Será que Berlusconi voltará? O poderoso magnata das comunicações, Berlusconi, aos 81 anos, foi um dos primeiros a misturar entretenimento e política, a mesma fórmula que ajudou Donald Trump a vencer as eleições para a presidência dos EUA. Depois de ter se afastado do cargo de primeiro-ministro, em 2011, em meio à crise econômica e aos escândalos de orgias sexuais com menores de idade – em eventos chamados por ele de “jantares elegantes” – “Il Cavaliere”, como é conhecido no país, está desafiando a “morte política” e influenciando cada vez mais a opinião pública. A condenação por fraude fiscal o impede de concorrer às eleições deste domingo, mas sua influência está longe de ser descartada.

O destino da economia da Itália. A economia italiana cresceu apenas 1,5% no ano passado, um número bem melhor se comparado aos anos de crise, mas longe de ser o suficiente para que a maioria dos eleitores sinta os benefícios. O desemprego entre jovens está em 35% e o desemprego geral é maior do que a média europeia. Os partidos que lideraram as pesquisas não apresentam planos satisfatórios, de acordo com os economistas consultados. A coalizão de centro-direita de Berlusconi prometeu US$ 1.220 por mês a todos os adultos italianos como uma renda básica universal, sem explicar completamente como o país pagaria por isso.

A Itália é governável? A Itália, às vezes, parece derrubar líderes rapidamente, com trocas constantes de primeiro-ministro, por exemplo. A instabilidade política não é novidade no país. Com o surgimento do Movimento de Cinco Estrelas, a política italiana agora parece tripolar ao invés de bipolar, o que dificulta ainda mais chegar a uma maioria qualificada no Parlamento – e não parece que os eleitores entrarem em consenso por algum partido. Mesmo que a Itália volte para as urnas novamente em um futuro próximo, não há motivos para acreditar que essa dinâmica mudará.

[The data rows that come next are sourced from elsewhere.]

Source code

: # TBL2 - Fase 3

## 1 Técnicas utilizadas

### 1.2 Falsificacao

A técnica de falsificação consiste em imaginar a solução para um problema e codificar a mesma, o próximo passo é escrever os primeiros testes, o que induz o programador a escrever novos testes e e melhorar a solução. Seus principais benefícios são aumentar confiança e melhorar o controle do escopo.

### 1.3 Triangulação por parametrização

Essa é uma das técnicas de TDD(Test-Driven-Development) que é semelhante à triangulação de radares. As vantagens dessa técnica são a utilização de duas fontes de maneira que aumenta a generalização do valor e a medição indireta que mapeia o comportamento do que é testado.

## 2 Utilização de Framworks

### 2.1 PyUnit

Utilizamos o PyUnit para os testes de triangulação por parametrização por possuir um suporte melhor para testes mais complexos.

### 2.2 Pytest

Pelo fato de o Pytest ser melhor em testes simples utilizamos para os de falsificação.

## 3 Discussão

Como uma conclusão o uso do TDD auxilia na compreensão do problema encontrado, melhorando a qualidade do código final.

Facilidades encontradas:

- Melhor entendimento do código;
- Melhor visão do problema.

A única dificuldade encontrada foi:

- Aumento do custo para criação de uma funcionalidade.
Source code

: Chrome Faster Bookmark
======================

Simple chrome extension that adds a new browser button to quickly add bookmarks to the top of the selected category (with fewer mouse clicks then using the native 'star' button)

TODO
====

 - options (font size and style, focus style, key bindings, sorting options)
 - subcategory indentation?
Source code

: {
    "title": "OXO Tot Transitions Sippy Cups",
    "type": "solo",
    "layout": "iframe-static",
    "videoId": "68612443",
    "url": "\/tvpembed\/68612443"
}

Um galã de direita. O líder da Liga do Norte da extrema-direita, Matteo Salvini, tem uma orelha furada e um estilo cordial, com quem os eleitores facilmente se identificam. Em um cenário político sedento por líderes carismáticos, ele é um dos mais talentosos. Existe mesmo uma chance de o se partido ganhe mais votos do que a coalização de Berlusconi, o que poderia colocá-lo como candidato para primeiro-ministro. Se isso ocorrer, ele seria o primeiro populista de extrema-direita a liderar uma nação da Europa Ocidental desde 1945. Ele está ainda mais comprometido do que Berlusconi com a promessa de expulsar imigrantes. Depois que um ex-candidato da Liga do Norte atacou migrantes em Macerata no mês passado, Salvini condenou brevemente a violência e então mudou o assunto para os problemas que ele diz que os imigrantes trazem para a sociedade italiana.

O colapso da esquerda. O Partido Democrata de centro-esquerda, do atual governo, dominou as eleições para o Parlamento Europeu em 2014, mas seu apoio desabou agora quase pela metade, para 23%. O ex-primeiro-ministro Matteo Renzi foi amado pelas elites, mas não agradou os italianos comuns, para os quais é visto como “distante”. Como a coalizão de esquerda se desfez, os partidos de direita e os populistas assumiram as bandeiras favoráveis aos trabalhadores que eram tipicamente o domínio da esquerda, como a redução da idade de aposentadoria e a oferta de rendimentos garantidos. Dificilmente Renzi e seus aliados terão um papel no futuro governo, a menos que seja como um parceiro menor para a coalizão de Berlusconi.